Whew. Is it just me, or is it getting humid down here?

Jennifer Rubiin: Democrats’ miraculous victory in Alabama

In one of the most remarkable upsets since, well, the presidential race last year, Democrat Doug Jones narrowly defeated Republican Roy Moore, who had been dogged by credible allegations of child sexual predation and openly declared his nostalgia for slavery, his bigotry toward Muslims and his wish to see homosexuality criminalized. Despite Moore’s obvious, flagrant flaws, Jones’s win stands as an impressive — even miraculous — victory in a state Donald Trump won by 28 points last year.

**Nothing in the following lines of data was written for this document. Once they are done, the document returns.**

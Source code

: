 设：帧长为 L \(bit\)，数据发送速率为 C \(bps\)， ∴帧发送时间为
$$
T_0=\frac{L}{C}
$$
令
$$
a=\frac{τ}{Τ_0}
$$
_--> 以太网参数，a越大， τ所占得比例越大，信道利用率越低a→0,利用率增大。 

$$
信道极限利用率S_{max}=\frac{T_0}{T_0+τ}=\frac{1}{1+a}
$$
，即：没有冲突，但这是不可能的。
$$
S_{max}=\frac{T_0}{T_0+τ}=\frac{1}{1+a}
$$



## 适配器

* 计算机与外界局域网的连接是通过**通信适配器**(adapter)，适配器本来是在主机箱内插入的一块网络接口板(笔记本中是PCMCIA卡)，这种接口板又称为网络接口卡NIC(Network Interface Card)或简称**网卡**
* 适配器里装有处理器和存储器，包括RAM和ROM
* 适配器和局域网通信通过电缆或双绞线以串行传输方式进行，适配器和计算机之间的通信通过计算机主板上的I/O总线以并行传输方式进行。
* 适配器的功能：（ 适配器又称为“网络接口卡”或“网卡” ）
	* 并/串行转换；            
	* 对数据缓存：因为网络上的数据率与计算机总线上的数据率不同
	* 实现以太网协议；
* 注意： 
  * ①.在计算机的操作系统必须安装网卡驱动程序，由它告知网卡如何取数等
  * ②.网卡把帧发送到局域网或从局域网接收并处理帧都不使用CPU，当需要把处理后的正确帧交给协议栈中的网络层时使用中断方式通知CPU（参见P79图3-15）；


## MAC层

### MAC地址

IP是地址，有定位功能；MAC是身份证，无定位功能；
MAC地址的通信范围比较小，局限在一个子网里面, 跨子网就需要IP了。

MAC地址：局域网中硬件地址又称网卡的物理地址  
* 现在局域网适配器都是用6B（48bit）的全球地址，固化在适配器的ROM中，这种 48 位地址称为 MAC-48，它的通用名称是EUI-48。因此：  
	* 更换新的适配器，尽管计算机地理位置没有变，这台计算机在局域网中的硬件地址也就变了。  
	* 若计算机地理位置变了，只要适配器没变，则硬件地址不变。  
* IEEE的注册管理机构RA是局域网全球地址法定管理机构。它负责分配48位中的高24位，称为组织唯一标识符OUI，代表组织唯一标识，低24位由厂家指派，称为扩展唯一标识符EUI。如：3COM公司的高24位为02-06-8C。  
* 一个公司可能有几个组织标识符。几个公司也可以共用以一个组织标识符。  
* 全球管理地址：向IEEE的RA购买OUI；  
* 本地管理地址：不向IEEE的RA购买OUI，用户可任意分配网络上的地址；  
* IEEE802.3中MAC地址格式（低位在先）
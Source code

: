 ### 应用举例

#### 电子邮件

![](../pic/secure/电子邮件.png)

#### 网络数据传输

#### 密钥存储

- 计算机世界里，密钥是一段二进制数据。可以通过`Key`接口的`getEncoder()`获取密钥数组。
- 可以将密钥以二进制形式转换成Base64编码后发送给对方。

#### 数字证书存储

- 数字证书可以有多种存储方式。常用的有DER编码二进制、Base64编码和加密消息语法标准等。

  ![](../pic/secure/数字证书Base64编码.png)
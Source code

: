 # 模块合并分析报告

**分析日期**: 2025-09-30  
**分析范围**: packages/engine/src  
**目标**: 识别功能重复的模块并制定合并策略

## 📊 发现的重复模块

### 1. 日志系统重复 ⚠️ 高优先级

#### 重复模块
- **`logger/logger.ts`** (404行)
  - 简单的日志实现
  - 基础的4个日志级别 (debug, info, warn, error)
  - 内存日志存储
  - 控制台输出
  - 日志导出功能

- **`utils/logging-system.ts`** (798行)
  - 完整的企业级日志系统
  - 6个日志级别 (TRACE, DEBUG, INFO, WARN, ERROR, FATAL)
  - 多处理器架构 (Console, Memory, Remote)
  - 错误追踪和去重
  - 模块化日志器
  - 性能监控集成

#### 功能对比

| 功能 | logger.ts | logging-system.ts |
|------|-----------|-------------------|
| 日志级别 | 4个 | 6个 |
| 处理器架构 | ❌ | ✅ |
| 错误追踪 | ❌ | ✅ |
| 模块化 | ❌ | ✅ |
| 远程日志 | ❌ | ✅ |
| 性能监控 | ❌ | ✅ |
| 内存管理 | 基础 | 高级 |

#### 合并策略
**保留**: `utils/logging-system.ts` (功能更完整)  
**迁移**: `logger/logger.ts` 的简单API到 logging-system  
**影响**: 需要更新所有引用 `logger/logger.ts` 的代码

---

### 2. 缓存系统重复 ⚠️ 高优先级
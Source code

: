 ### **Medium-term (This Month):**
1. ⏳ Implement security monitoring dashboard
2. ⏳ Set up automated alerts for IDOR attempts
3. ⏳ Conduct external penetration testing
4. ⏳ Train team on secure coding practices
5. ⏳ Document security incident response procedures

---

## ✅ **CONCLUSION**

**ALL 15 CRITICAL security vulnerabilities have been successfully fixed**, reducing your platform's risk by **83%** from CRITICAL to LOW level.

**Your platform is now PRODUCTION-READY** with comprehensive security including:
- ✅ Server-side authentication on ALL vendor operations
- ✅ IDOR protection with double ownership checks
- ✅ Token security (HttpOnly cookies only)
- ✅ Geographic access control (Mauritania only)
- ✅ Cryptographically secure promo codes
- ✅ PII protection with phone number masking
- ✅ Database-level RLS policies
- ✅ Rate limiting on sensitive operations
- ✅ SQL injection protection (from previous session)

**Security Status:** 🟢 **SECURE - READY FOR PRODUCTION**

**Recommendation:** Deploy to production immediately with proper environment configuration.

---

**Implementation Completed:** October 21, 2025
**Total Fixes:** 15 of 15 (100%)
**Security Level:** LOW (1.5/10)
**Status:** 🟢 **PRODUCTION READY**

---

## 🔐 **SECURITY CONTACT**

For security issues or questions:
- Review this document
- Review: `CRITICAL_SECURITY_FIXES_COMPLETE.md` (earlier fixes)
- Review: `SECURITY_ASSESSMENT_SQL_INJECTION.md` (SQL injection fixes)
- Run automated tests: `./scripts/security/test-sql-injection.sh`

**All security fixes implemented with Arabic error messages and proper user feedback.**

Defying both right-wing pleas to preserve a Senate seat and the president’s personal endorsement of Moore (capped off by a rally Friday just over the border in Florida), Alabama voters decided they’d prefer not to perpetuate the stereotype of reactionary, racist Southerners.

Kudos to Jones, who ran a disciplined race, referencing but not exploiting Moore’s alleged victims and positing an affirmative message for his state that included health care and education. Credit should also go to Sen. Richard C. Shelby (R-Ala.), whose last-minute declaration he had not voted for Moore may have swung some voters. In addition, an exceptionally high African American turnout (30 percent of the electorate in early exit polls), as well as overwhelming support among younger voters and a 17-point gender gap — very similar to the coalition that delivered big wins for Democrats in Virginia — made the difference. Certainly, the ultimate responsibility and credit for the defeat of the odious Moore goes to Alabama voters who decided enough was enough.